Research has shown that students who speak two languages can more accurately solve problems involving misleading cues. In addition, research has indicated that people who know how to use multiple languages, and therefore must manipulate their minds to bring one language to the fore, depending on the situation, develop skills that can support other mental processes and social interaction. Evidence suggests that they can better resolve conflicts; they can more perceptively monitor their environment. A recent study in the Journal of Neuroscience even suggests that speaking two languages might prevent Alzheimer’s and other age-related declines in “neural efficiency for cognitive control processes.”

So, the Mayor may have some good insight. Perhaps all of us should pick up another language, if we want to stay healthy and live longer. And, we should appreciate the collective potential of a multi-lingual Twin Cities, as we move forward in the twenty-first century.
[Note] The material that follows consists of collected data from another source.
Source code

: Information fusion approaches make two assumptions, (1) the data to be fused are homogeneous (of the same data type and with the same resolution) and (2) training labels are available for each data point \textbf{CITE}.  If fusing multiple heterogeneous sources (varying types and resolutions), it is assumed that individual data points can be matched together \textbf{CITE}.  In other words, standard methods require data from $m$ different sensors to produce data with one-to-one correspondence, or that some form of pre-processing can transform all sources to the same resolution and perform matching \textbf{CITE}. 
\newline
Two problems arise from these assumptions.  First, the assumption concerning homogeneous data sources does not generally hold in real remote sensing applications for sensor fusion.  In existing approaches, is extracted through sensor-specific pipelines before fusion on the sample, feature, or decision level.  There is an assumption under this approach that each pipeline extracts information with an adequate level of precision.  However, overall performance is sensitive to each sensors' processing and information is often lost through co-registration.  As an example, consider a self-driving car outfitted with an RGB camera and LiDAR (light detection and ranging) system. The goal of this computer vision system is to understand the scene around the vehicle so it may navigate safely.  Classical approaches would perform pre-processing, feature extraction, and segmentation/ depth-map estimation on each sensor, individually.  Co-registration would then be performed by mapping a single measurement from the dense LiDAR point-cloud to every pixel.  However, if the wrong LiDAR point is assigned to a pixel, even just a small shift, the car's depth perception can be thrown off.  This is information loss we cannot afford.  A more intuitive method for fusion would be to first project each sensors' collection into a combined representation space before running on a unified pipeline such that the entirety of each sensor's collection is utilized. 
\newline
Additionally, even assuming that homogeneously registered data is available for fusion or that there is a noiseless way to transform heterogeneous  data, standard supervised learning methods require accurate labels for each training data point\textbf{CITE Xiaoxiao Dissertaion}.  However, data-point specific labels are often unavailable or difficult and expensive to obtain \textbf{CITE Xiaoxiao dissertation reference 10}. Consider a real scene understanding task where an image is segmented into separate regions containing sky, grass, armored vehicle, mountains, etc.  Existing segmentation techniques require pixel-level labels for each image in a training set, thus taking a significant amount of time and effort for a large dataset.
I once printed as many words as I could find in a couple of hours one morning, for the word “peace.” I will print them again:

Paix (French)
Paz (Spanish)
Frieden (German)
ειρήνη (Greek)
和平 (Chinese)
Vrede (Dutch)
Vrede (Afrikaans)
Pace (Italian)
平和 (Japanese)
평화 (Korean)
Paz (Portuguese)
мир (Russian)
أمان (طمأنينة) (Arabic)
Mir (Croatian)
ukuthula (Zulu)
àlàáfíà (Yoruba)
kev sib haum xeeb (Hmong)
nabad (Somali)


3 comments:

Anonymous said...

Brilliant, Paul, thank you for your inspiration!

Anonymous said...

Not only does it increase executive function, but also increases understanding of other cultures, as well as one's own. Language is the keyhole into another's worldview.

Anonymous said...

Yes. Culture matters. We're impressed by the cultural competence of Wilder Research. Keep up good work.